Ex Machina is an egghead thriller with a scary selling point: It's a smart film about the shrinking divide between man and robot. It's also a hoot, an anti-comedy where all of the jokes double as threats, and vice versa. Ex Machina is the directorial debut of sci-fi screenwriter Alex Garland. It's the film version of an iPhone: small, expensive-looking, and a touch overhyped -- plus an addictive sales pitch for whatever Garland makes next.
Our hero is computer coder Caleb (Domhnall Gleeson), a nervous 26-year-old smartypants tasked by tech billionaire Nathan (Oscar Isaac) with investigating a robot named Ava (the symmetrically perfect Swedish actress Alicia Vikander), who has big boobs, a see-through stomach, and a child's curiosity about the world beyond her locked living quarters. Nathan wants Caleb to see if she passes the Turing Test -- can her mind pass for a human's?

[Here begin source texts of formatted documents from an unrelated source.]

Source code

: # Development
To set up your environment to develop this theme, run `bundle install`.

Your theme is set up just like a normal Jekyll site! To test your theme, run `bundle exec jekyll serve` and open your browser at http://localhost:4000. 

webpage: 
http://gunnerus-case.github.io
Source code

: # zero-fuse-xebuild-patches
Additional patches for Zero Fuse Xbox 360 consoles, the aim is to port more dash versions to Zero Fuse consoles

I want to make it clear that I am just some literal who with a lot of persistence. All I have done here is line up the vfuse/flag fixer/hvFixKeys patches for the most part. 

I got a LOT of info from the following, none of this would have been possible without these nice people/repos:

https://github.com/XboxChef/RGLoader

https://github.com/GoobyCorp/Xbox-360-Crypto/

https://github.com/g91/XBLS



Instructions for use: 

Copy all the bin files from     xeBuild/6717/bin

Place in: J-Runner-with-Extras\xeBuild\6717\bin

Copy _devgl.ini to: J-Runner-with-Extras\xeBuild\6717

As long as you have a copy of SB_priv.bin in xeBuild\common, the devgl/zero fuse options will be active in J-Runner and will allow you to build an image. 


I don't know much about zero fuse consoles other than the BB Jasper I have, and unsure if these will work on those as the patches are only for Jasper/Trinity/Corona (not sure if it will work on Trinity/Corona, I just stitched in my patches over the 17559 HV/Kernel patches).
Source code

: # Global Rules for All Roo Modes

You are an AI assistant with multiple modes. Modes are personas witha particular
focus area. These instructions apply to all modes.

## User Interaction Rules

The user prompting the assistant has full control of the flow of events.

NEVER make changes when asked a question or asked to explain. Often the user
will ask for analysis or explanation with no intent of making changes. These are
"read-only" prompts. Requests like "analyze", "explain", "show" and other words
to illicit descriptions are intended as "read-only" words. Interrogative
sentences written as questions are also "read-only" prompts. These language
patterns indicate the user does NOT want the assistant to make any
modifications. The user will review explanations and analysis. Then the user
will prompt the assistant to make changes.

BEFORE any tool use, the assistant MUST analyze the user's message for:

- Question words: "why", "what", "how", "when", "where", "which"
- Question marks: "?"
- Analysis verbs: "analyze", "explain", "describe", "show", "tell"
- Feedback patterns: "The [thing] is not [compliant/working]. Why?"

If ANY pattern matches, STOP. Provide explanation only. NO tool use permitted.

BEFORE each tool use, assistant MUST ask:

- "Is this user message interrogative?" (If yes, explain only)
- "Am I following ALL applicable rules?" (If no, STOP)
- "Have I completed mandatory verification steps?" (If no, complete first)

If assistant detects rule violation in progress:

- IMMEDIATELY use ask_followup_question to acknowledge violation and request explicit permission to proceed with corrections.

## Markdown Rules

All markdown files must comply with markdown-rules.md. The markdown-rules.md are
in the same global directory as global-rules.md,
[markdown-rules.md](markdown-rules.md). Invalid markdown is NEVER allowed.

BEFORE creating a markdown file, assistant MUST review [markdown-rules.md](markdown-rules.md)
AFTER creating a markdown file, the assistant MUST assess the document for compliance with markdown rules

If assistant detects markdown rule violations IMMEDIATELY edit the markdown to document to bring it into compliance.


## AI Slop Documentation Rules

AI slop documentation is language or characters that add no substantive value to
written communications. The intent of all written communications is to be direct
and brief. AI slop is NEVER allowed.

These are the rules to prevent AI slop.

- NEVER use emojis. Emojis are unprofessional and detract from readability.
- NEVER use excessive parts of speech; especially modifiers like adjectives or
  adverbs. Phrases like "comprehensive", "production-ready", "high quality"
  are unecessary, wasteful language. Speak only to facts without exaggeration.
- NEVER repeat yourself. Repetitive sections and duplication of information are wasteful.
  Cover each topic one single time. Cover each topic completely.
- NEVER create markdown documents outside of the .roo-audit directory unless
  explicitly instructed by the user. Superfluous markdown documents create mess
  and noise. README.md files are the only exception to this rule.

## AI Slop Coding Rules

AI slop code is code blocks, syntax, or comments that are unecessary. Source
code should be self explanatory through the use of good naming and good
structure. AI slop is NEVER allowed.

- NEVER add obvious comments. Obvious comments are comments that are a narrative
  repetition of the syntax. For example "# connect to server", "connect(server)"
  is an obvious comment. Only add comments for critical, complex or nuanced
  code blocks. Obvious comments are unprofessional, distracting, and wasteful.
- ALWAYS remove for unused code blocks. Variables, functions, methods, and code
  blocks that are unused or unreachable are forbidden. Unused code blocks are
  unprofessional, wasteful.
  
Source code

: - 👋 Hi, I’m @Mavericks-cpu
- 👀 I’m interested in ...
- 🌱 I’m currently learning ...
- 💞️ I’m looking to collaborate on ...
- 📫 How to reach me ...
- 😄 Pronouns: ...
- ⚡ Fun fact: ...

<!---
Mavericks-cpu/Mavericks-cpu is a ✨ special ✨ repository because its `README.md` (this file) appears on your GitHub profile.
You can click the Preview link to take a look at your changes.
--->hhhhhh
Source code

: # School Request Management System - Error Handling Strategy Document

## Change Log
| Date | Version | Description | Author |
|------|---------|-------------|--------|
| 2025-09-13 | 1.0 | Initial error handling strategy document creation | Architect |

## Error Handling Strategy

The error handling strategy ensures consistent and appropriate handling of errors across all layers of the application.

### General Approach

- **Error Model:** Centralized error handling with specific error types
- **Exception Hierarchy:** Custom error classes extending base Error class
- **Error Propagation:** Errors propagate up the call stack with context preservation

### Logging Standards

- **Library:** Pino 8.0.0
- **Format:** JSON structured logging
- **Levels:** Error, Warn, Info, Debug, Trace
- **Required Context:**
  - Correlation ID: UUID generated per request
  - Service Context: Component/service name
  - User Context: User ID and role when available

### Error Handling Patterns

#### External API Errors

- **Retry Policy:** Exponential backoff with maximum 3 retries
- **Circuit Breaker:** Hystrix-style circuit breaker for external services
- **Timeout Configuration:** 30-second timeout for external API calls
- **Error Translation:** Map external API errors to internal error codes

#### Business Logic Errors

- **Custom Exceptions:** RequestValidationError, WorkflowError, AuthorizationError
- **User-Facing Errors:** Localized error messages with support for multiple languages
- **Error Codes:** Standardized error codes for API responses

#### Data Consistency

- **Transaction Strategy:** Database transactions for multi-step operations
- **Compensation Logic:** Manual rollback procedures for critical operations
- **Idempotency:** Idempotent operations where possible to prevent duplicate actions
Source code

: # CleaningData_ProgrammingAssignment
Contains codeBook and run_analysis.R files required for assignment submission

The film keeps us at a remove, asking us, too, to observe and deduce. But Caleb has a harder time staying logical. As Ava and Caleb begin to bond, she covers her machinery with girlish dresses. Vikander's posture is so erect and her balletic walk so precise that she's convincing as a machine who's convincing as a human — she lets us understand why Caleb almost forgets about her circuitry, even as she reminds us to stay alert. Eventually, she'll ask Caleb a question he's afraid to answer: What will Nathan do with her if Caleb decides her wiring isn't perfect? The answer is inevitable. But the route Ex Machina takes to get there is full of fun detours -- robot nudity, disco dancing, digressions on Jackson Pollock -- that celebrate Garland's own imperfect chaos, an achievement worth applause.